Abstract:Sparse autoencoders (SAEs) are a promising approach to extracting features from neural networks, enabling model interpretability as well as causal interventions on model internals. SAEs generate sparse feature representations using a sparsifying activation function that implicitly defines a set of token-feature matches. We frame the token-feature matching as a resource allocation problem constrained by a total sparsity upper bound. For example, TopK SAEs solve this allocation problem with the additional constraint that each token matches with at most $k$ features. In TopK SAEs, the $k$ active features per token constraint is the same across tokens, despite some tokens being more difficult to reconstruct than others. To address this limitation, we propose two novel SAE variants, Feature Choice SAEs and Mutual Choice SAEs, which each allow for a variable number of active features per token. Feature Choice SAEs solve the sparsity allocation problem under the additional constraint that each feature matches with at most $m$ tokens. Mutual Choice SAEs solve the unrestricted allocation problem where the total sparsity budget can be allocated freely between tokens and features.
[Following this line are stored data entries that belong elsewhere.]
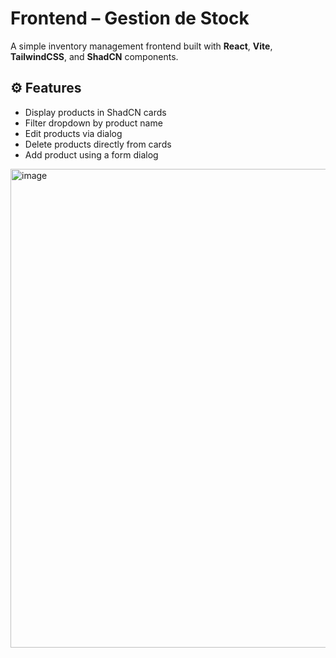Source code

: # Frontend – Gestion de Stock

A simple inventory management frontend built with **React**, **Vite**, **TailwindCSS**, and **ShadCN** components.

## ⚙️ Features

- Display products in ShadCN cards
- Filter dropdown by product name
- Edit products via dialog
- Delete products directly from cards
- Add product using a form dialog


<img width="1236" height="766" alt="image" src="https://github.com/user-attachments/assets/0b9b357d-4d80-4f12-8012-aefddfe0a16d" />


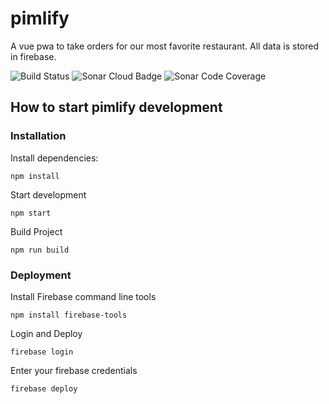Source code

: # pimlify

A vue pwa to take orders for our most favorite restaurant. All data is stored in firebase.

![Build Status](https://travis-ci.org/DonkeyKongJr/pimlify.svg?branch=master)
![Sonar Cloud Badge](https://sonarcloud.io/api/project_badges/measure?project=pimlify&metric=alert_status)
![Sonar Code Coverage](https://sonarcloud.io/api/project_badges/measure?project=pimlify&metric=coverage)

## How to start pimlify development

### Installation

Install dependencies:

`npm install`

Start development

`npm start`

Build Project

`npm run build`

### Deployment

Install Firebase command line tools

`npm install firebase-tools`

Login and Deploy

`firebase login`

Enter your firebase credentials

`firebase deploy`
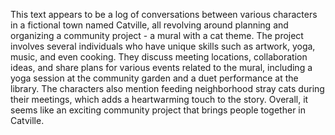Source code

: This text appears to be a log of conversations between various characters in a fictional town named Catville, all revolving around planning and organizing a community project - a mural with a cat theme. The project involves several individuals who have unique skills such as artwork, yoga, music, and even cooking. They discuss meeting locations, collaboration ideas, and share plans for various events related to the mural, including a yoga session at the community garden and a duet performance at the library. The characters also mention feeding neighborhood stray cats during their meetings, which adds a heartwarming touch to the story. Overall, it seems like an exciting community project that brings people together in Catville.
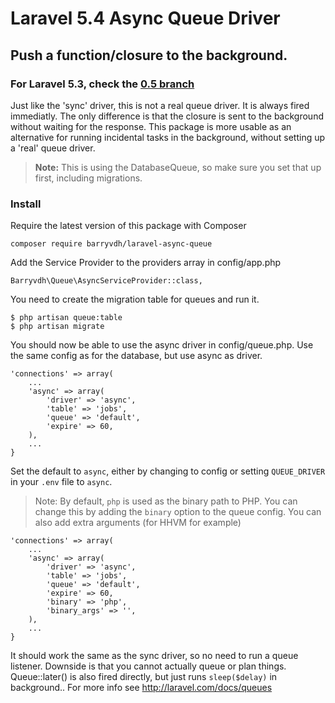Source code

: # Laravel 5.4 Async Queue Driver

## Push a function/closure to the background.


### For Laravel 5.3, check the [0.5 branch](https://github.com/barryvdh/laravel-async-queue/tree/0.5)

Just like the 'sync' driver, this is not a real queue driver. It is always fired immediatly.
The only difference is that the closure is sent to the background without waiting for the response.
This package is more usable as an alternative for running incidental tasks in the background, without setting up a 'real' queue driver.

> **Note:** This is using the DatabaseQueue, so make sure you set that up first, including migrations.

### Install

Require the latest version of this package with Composer

    composer require barryvdh/laravel-async-queue

Add the Service Provider to the providers array in config/app.php

    Barryvdh\Queue\AsyncServiceProvider::class,

You need to create the migration table for queues and run it.

    $ php artisan queue:table
    $ php artisan migrate

You should now be able to use the async driver in config/queue.php. Use the same config as for the database, but use async as driver.

    'connections' => array(
        ...
        'async' => array(
            'driver' => 'async',
            'table' => 'jobs',
            'queue' => 'default',
            'expire' => 60,
        ),
        ...
    }

Set the default to `async`, either by changing to config or setting `QUEUE_DRIVER` in your `.env` file to `async`.

> Note: By default, `php` is used as the binary path to PHP. You can change this by adding the `binary` option to the queue config. You can also add extra arguments (for HHVM for example)

    'connections' => array(
        ...
        'async' => array(
            'driver' => 'async',
            'table' => 'jobs',
            'queue' => 'default',
            'expire' => 60,
            'binary' => 'php',
            'binary_args' => '',
        ),
        ...
    }

It should work the same as the sync driver, so no need to run a queue listener. Downside is that you cannot actually queue or plan things.
Queue::later() is also fired directly, but just runs `sleep($delay)` in background..
For more info see http://laravel.com/docs/queues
Additionally, we introduce a new auxiliary loss function, $\mathtt{aux\_zipf\_loss}$, which generalises the $\mathtt{aux\_k\_loss}$ to mitigate dead and underutilised features. Our methods result in SAEs with fewer dead features and improved reconstruction loss at equivalent sparsity levels as a result of the inherent adaptive computation. More accurate and scalable feature extraction methods provide a path towards better understanding and more precise control of foundation models.

What problem does this paper attempt to address?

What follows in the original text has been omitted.